To gain some confidence, I want to implement the camera tracking (optimization problem) discussed in Semi Dense Visual Odometry for a monocular cameraJ Engel, J Strum, D Cremers
$$E(\xi) = \underset{i}\Sigma\frac{\alpha(r_i(\xi))}{\sigma_{d_i}^2}(r_i(\xi))$$ $$r_i(\xi) = (I_2(w(x_i, d_i, \xi)) - I_1(x_i))$$
Using Gauss-Newton method, as discussed in the same paper, (local optima) $\xi$ between two monocular images can be found.

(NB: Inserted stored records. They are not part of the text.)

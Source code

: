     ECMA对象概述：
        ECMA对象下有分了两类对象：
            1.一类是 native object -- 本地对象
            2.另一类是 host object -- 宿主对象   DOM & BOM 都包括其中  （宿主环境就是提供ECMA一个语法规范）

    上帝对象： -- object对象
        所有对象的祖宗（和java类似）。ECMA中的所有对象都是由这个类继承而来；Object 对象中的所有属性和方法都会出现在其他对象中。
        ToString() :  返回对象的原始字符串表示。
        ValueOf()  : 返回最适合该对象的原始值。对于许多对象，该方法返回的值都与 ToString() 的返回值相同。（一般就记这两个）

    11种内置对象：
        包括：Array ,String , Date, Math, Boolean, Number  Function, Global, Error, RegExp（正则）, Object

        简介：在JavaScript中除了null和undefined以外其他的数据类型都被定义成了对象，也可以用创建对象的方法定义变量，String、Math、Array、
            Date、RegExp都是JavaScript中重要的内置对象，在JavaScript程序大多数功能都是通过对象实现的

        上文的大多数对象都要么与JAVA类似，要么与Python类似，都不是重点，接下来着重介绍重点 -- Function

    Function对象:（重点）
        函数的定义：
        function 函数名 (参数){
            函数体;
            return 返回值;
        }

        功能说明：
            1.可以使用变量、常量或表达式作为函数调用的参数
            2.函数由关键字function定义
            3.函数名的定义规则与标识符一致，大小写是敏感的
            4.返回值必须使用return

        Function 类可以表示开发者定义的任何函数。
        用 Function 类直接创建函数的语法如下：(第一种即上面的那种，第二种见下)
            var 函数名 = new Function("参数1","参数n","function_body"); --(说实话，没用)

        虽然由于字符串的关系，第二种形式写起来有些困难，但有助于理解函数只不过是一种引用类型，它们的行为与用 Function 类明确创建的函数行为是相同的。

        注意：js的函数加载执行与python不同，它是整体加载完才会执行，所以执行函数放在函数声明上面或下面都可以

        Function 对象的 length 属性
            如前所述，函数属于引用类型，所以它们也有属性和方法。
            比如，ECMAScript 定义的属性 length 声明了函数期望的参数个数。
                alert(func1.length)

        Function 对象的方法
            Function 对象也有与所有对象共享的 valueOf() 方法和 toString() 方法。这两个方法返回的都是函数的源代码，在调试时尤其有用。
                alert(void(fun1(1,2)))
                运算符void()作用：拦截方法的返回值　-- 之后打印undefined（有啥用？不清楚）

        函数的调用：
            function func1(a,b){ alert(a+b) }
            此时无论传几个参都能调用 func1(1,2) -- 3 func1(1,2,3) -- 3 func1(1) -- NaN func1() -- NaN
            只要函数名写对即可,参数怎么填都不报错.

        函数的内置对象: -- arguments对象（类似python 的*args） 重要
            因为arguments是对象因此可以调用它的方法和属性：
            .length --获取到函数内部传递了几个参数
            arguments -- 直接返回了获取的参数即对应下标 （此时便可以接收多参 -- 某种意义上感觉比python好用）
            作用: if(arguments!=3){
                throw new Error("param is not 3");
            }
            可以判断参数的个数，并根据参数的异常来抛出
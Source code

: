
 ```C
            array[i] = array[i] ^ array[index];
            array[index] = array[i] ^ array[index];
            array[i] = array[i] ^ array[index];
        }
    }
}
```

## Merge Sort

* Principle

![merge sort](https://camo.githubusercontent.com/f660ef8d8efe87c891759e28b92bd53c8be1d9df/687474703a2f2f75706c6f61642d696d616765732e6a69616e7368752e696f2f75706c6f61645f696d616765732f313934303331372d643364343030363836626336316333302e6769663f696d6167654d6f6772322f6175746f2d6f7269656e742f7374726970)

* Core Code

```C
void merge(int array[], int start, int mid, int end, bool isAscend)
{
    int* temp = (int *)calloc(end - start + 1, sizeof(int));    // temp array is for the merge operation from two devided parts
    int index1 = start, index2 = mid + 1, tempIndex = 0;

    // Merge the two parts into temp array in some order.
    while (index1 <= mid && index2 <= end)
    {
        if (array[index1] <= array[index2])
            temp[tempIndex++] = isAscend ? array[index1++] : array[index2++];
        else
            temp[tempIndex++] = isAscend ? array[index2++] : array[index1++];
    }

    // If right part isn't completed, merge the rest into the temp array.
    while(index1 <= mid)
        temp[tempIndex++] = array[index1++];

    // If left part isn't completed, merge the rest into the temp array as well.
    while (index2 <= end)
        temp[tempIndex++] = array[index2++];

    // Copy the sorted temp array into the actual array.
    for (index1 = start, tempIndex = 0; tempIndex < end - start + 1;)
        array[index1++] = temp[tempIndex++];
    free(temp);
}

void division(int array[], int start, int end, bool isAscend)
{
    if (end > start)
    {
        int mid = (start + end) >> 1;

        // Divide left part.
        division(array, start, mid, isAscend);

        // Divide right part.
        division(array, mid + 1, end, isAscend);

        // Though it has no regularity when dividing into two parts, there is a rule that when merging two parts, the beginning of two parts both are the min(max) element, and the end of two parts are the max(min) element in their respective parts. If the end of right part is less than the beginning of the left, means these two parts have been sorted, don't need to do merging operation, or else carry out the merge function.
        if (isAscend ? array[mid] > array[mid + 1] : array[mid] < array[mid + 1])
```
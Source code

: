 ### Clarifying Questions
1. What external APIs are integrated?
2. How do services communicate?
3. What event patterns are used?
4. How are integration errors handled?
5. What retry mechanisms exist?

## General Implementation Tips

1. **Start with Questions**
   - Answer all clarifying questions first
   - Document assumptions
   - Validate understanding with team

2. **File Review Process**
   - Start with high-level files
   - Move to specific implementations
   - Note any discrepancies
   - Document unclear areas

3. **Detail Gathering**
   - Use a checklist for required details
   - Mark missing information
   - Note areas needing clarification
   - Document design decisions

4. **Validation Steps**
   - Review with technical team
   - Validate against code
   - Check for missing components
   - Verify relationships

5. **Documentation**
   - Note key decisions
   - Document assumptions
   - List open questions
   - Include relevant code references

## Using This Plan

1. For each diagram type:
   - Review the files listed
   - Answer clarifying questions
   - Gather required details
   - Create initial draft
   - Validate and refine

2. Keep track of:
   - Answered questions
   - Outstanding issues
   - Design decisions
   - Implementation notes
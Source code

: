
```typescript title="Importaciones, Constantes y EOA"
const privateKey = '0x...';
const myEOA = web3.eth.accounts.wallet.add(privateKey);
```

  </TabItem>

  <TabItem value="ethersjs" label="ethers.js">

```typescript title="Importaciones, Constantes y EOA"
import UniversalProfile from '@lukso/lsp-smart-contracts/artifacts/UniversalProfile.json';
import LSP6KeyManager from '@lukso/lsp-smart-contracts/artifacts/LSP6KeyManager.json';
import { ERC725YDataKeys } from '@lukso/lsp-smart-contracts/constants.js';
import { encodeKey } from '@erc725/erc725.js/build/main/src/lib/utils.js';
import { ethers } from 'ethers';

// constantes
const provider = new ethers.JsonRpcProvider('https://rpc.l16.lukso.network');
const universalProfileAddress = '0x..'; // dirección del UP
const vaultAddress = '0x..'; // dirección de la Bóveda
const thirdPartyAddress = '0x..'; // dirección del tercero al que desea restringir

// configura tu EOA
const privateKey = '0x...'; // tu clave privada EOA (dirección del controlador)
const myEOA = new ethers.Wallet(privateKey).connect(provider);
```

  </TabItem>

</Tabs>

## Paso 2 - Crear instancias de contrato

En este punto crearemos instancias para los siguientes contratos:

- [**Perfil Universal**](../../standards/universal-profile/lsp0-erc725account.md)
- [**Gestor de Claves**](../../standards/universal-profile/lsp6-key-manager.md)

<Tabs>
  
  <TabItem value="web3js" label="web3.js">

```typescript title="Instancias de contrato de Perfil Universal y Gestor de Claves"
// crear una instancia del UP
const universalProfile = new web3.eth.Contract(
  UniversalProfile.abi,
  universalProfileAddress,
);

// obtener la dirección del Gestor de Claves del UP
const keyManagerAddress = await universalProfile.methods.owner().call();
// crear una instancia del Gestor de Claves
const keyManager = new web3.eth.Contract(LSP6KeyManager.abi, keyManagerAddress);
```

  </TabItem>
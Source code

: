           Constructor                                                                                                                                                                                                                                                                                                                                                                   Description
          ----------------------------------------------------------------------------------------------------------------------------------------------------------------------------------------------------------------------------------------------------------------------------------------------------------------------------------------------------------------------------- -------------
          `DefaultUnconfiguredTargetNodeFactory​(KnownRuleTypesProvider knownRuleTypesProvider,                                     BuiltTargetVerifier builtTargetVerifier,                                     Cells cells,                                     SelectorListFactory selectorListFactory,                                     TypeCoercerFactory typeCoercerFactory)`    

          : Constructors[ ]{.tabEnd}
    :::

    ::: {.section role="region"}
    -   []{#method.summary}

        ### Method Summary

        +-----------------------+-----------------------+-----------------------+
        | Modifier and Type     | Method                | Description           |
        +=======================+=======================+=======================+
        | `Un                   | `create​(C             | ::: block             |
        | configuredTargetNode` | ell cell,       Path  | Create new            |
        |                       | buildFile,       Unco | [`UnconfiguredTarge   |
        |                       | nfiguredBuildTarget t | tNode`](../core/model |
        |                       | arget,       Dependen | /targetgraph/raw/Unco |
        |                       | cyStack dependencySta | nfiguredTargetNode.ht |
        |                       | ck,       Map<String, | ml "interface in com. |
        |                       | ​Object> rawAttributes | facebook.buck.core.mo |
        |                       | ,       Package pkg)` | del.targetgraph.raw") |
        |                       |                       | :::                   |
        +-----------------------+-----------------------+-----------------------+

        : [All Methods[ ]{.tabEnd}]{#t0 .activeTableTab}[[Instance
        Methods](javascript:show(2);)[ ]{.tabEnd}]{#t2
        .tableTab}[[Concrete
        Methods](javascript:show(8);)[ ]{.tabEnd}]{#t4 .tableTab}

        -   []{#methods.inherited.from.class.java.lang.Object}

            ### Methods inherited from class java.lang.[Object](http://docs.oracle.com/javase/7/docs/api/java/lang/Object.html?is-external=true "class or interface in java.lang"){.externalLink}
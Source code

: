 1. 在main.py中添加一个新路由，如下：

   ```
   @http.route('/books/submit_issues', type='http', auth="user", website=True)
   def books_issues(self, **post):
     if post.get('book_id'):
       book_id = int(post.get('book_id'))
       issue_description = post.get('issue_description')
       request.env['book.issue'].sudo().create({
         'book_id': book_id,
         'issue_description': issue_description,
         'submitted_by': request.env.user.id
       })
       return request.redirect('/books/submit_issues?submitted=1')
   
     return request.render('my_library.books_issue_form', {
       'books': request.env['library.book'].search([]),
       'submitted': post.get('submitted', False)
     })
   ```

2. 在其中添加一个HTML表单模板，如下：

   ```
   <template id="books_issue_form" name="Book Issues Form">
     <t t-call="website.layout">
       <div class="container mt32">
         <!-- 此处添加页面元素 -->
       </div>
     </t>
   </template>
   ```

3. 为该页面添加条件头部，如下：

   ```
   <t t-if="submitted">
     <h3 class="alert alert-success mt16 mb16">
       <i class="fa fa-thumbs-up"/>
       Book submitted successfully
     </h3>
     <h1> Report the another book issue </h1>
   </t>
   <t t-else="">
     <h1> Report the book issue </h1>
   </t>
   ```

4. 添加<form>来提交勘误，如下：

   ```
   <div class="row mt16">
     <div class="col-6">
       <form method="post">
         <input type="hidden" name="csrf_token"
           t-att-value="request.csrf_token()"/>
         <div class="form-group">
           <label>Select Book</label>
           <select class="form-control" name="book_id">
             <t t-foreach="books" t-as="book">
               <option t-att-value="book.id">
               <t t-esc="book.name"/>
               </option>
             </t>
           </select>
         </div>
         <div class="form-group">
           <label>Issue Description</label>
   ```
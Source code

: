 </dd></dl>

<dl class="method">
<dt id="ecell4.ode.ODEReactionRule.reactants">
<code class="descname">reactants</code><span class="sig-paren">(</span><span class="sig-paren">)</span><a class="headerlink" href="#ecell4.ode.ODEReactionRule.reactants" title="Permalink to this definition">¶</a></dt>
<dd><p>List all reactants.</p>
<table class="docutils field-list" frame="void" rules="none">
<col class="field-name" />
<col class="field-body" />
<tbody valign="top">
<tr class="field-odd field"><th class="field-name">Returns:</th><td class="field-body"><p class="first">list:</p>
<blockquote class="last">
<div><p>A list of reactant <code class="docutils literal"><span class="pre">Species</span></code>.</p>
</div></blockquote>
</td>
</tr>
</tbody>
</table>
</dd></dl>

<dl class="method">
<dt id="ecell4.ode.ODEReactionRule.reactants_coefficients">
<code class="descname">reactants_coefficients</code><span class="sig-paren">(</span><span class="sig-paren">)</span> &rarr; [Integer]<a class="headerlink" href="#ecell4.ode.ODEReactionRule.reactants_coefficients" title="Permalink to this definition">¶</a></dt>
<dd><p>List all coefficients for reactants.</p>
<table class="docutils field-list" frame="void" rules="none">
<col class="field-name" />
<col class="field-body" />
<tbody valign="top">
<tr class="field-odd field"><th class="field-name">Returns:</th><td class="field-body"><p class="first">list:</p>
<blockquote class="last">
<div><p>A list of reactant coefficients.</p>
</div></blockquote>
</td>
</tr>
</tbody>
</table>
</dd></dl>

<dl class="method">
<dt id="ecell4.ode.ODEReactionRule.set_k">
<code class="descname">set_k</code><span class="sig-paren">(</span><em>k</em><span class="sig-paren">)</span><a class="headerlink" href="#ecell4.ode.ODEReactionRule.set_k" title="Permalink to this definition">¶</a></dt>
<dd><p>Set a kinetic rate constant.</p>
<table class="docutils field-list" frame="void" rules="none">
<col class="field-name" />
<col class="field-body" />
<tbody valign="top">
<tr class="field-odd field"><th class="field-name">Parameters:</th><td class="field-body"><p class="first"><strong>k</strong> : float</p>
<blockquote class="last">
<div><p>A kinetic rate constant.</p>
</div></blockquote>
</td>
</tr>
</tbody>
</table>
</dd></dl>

Here is how I think the process goes:
Given
- Start with initial guess $\xi_0$ (~ 0), Images $I_1, I_2$, Depth for some points in image $I_1$ is given
Steps
Start at lowest level (most coarse) $L_n$ pyramid image (same as shrinked image?) and corresponding depth map (for points in shrinked image?)
Gauss Newton iterations with some library (I plan to use python for ease).
- Setup the residual calculation function that takes input $I_2$, $I_1$, {$x_i$}, {$d_i$} and {$\xi$} and produces $r_i$. The Jacobian involved will be calculated numerically.
- I can skip $\alpha(.)$ and $\sigma_{d_i}^2$ for now. $E(\xi) = \underset{i}\Sigma ~r_i^2$
- At the end I expect to get the result $\xi_L$
Use the solution $\xi_L$ as initial guess and repeat for the next pyramid level (n-1)
Questions:
Am I missing some step in above process ? Please let me know.
Is there a library function in openCV that take an image (and its depth image) as input and give in output the requested pyramid level (for a choosen n) image as output (depth image will also need to be shrinked)?
PS: can someone with higher reputation add the tag "Image-alignment" to this question?